[Work required]: Your task is to retype the lines from the opening of the material through the line that includes "- cìeⁿ kú bô̤ im bô̤ hò̤;". Do not copy the pictures.
===== Records for the task
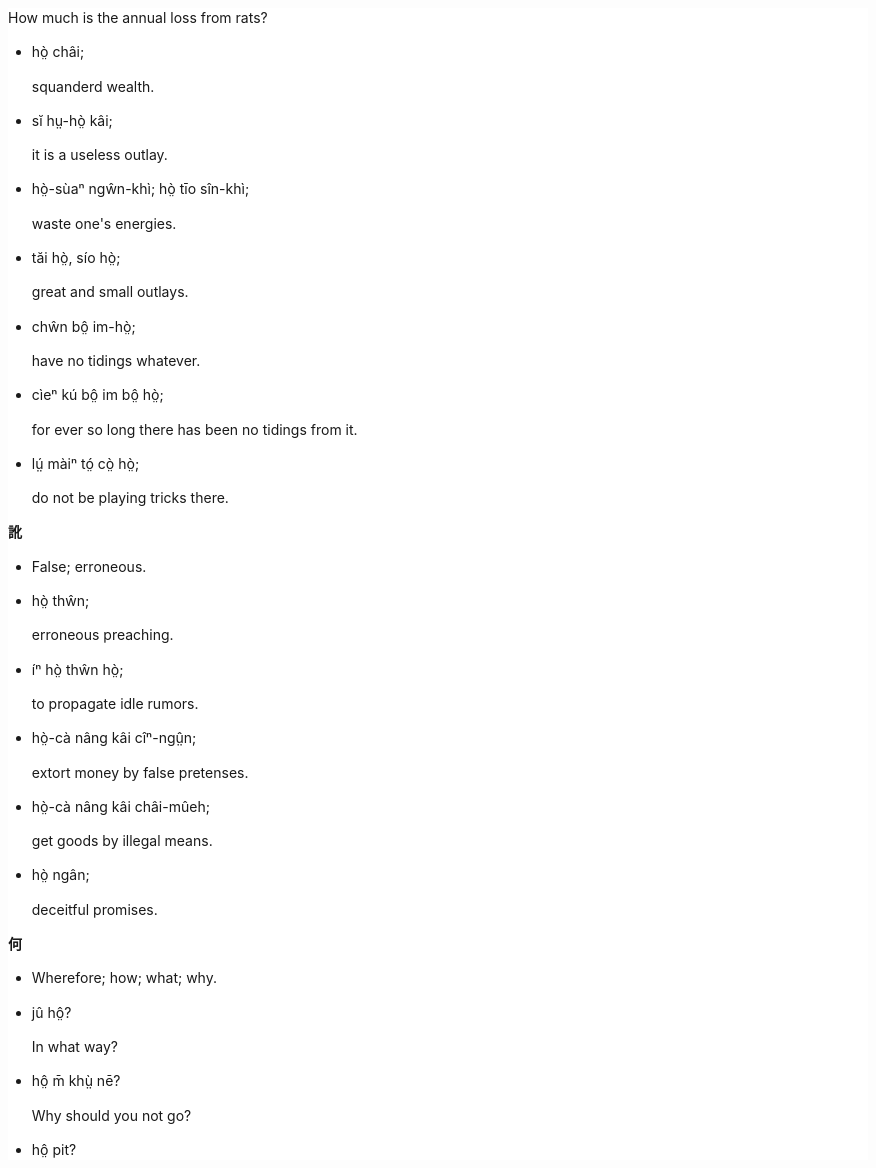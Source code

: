   How much is the annual loss from rats?

- hò̤ châi;

  squanderd wealth.

- sĭ hṳ-hò̤ kâi;

  it is a useless outlay.

- hò̤-sùaⁿ ngŵn-khì; hò̤ tīo sîn-khì;

  waste one's energies.

- tăi hò̤, sío hò̤;

  great and small outlays.

- chŵn bô̤ im-hò̤;

  have no tidings whatever.

- cìeⁿ kú bô̤ im bô̤ hò̤;

  for ever so long there has been no tidings from it.

- lṳ́ màiⁿ tó̤ cò̤ hò̤;

  do not be playing tricks there. 

**訛**
- False; erroneous.

- hò̤ thŵn;

  erroneous preaching.

- íⁿ hò̤ thŵn hò̤;

  to propagate idle rumors.

- hò̤-cà nâng kâi cîⁿ-ngṳ̂n;

  extort money by false pretenses.

- hò̤-cà nâng kâi châi-mûeh;

  get goods by illegal means.

- hò̤ ngân;

  deceitful promises.

**何**
- Wherefore; how; what; why.

- jû hô̤?

  In what way?

- hô̤ m̄ khṳ̀ nē?

  Why should you not go?

- hô̤ pit?
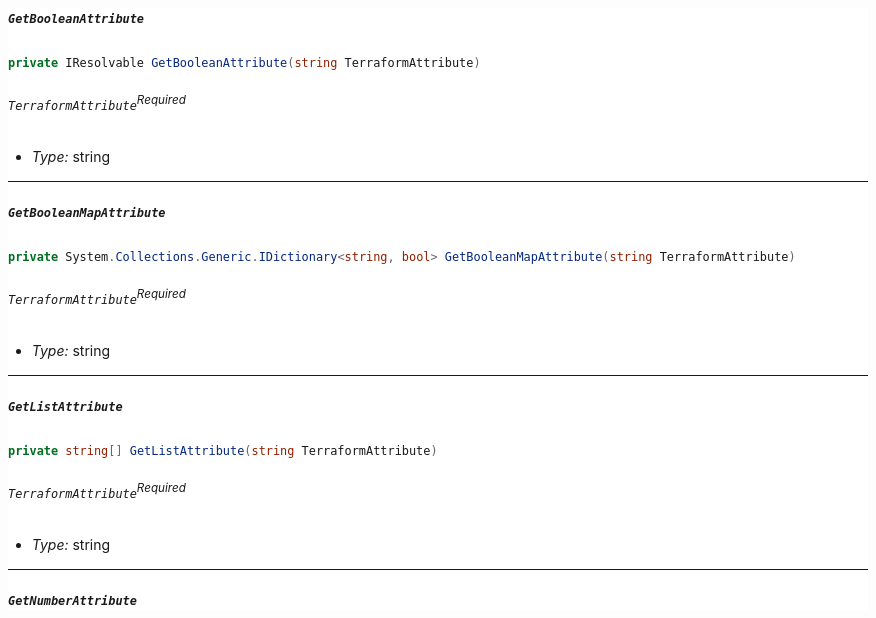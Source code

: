##### `GetBooleanAttribute` <a name="GetBooleanAttribute" id="@cdktf/provider-opentelekomcloud.dataOpentelekomcloudErInstancesV3.DataOpentelekomcloudErInstancesV3.getBooleanAttribute"></a>

```csharp
private IResolvable GetBooleanAttribute(string TerraformAttribute)
```

###### `TerraformAttribute`<sup>Required</sup> <a name="TerraformAttribute" id="@cdktf/provider-opentelekomcloud.dataOpentelekomcloudErInstancesV3.DataOpentelekomcloudErInstancesV3.getBooleanAttribute.parameter.terraformAttribute"></a>

- *Type:* string

---

##### `GetBooleanMapAttribute` <a name="GetBooleanMapAttribute" id="@cdktf/provider-opentelekomcloud.dataOpentelekomcloudErInstancesV3.DataOpentelekomcloudErInstancesV3.getBooleanMapAttribute"></a>

```csharp
private System.Collections.Generic.IDictionary<string, bool> GetBooleanMapAttribute(string TerraformAttribute)
```

###### `TerraformAttribute`<sup>Required</sup> <a name="TerraformAttribute" id="@cdktf/provider-opentelekomcloud.dataOpentelekomcloudErInstancesV3.DataOpentelekomcloudErInstancesV3.getBooleanMapAttribute.parameter.terraformAttribute"></a>

- *Type:* string

---

##### `GetListAttribute` <a name="GetListAttribute" id="@cdktf/provider-opentelekomcloud.dataOpentelekomcloudErInstancesV3.DataOpentelekomcloudErInstancesV3.getListAttribute"></a>

```csharp
private string[] GetListAttribute(string TerraformAttribute)
```

###### `TerraformAttribute`<sup>Required</sup> <a name="TerraformAttribute" id="@cdktf/provider-opentelekomcloud.dataOpentelekomcloudErInstancesV3.DataOpentelekomcloudErInstancesV3.getListAttribute.parameter.terraformAttribute"></a>

- *Type:* string

---

##### `GetNumberAttribute` <a name="GetNumberAttribute" id="@cdktf/provider-opentelekomcloud.dataOpentelekomcloudErInstancesV3.DataOpentelekomcloudErInstancesV3.getNumberAttribute"></a>
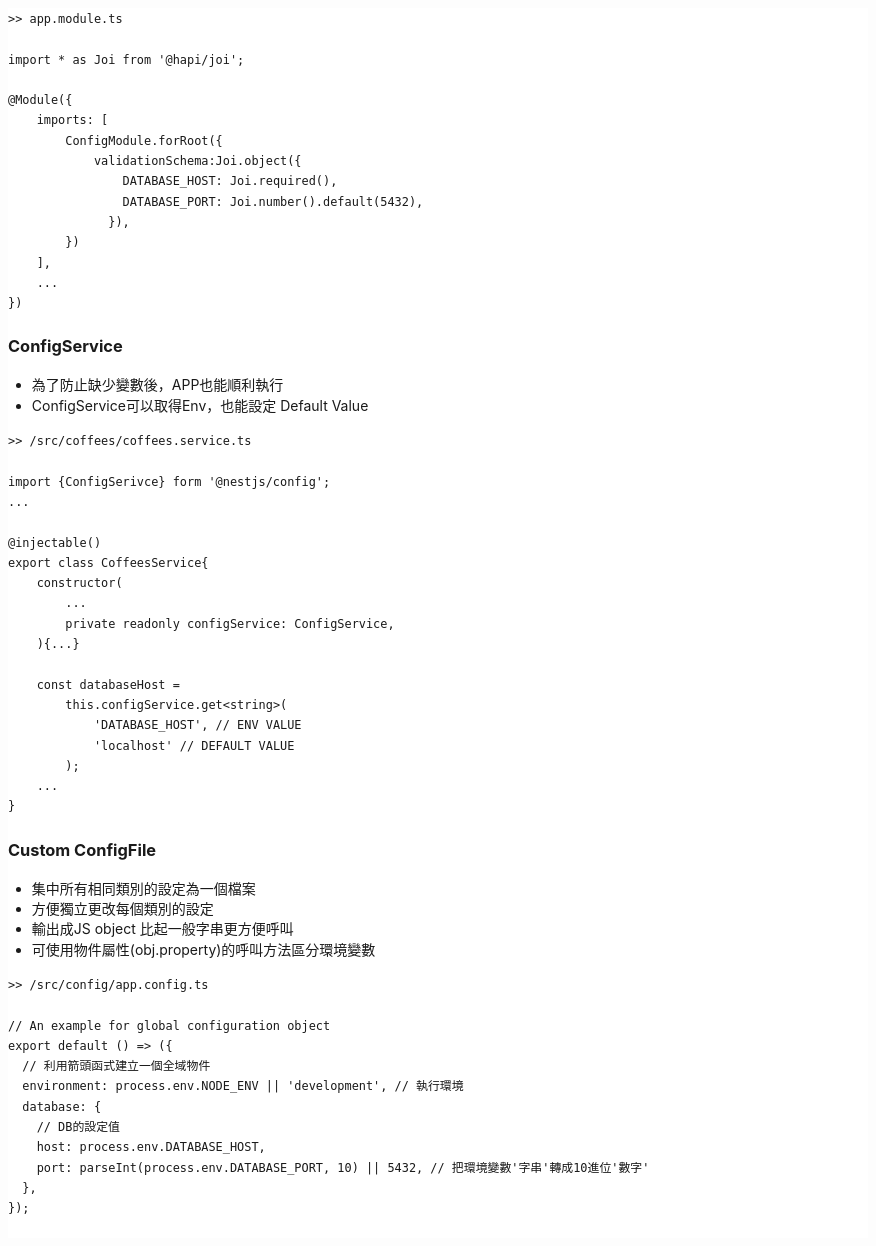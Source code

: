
 ```>>
>> app.module.ts

import * as Joi from '@hapi/joi';

@Module({
    imports: [
        ConfigModule.forRoot({
            validationSchema:Joi.object({
                DATABASE_HOST: Joi.required(),
                DATABASE_PORT: Joi.number().default(5432),
              }),
        })
    ],
    ...
})
```

###    ConfigService
* 為了防止缺少變數後，APP也能順利執行
* ConfigService可以取得Env，也能設定 Default Value

```>>
>> /src/coffees/coffees.service.ts

import {ConfigSerivce} form '@nestjs/config';
...

@injectable()
export class CoffeesService{
    constructor(
        ...
        private readonly configService: ConfigService,
    ){...}
    
    const databaseHost = 
        this.configService.get<string>(
            'DATABASE_HOST', // ENV VALUE
            'localhost' // DEFAULT VALUE
        );
    ...
}
```

###    Custom ConfigFile
* 集中所有相同類別的設定為一個檔案
* 方便獨立更改每個類別的設定
* 輸出成JS object 比起一般字串更方便呼叫
* 可使用物件屬性(obj.property)的呼叫方法區分環境變數

```>>
>> /src/config/app.config.ts

// An example for global configuration object
export default () => ({
  // 利用箭頭函式建立一個全域物件
  environment: process.env.NODE_ENV || 'development', // 執行環境
  database: {
    // DB的設定值
    host: process.env.DATABASE_HOST,
    port: parseInt(process.env.DATABASE_PORT, 10) || 5432, // 把環境變數'字串'轉成10進位'數字'
  },
});


```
==========
[Written answer]:
Source code

:   How much is the annual loss from rats?

- hò̤ châi;

  squanderd wealth.

- sĭ hṳ-hò̤ kâi;

  it is a useless outlay.

- hò̤-sùaⁿ ngŵn-khì; hò̤ tīo sîn-khì;

  waste one's energies.

- tăi hò̤, sío hò̤;

  great and small outlays.

- chŵn bô̤ im-hò̤;

  have no tidings whatever.

- cìeⁿ kú bô̤ im bô̤ hò̤;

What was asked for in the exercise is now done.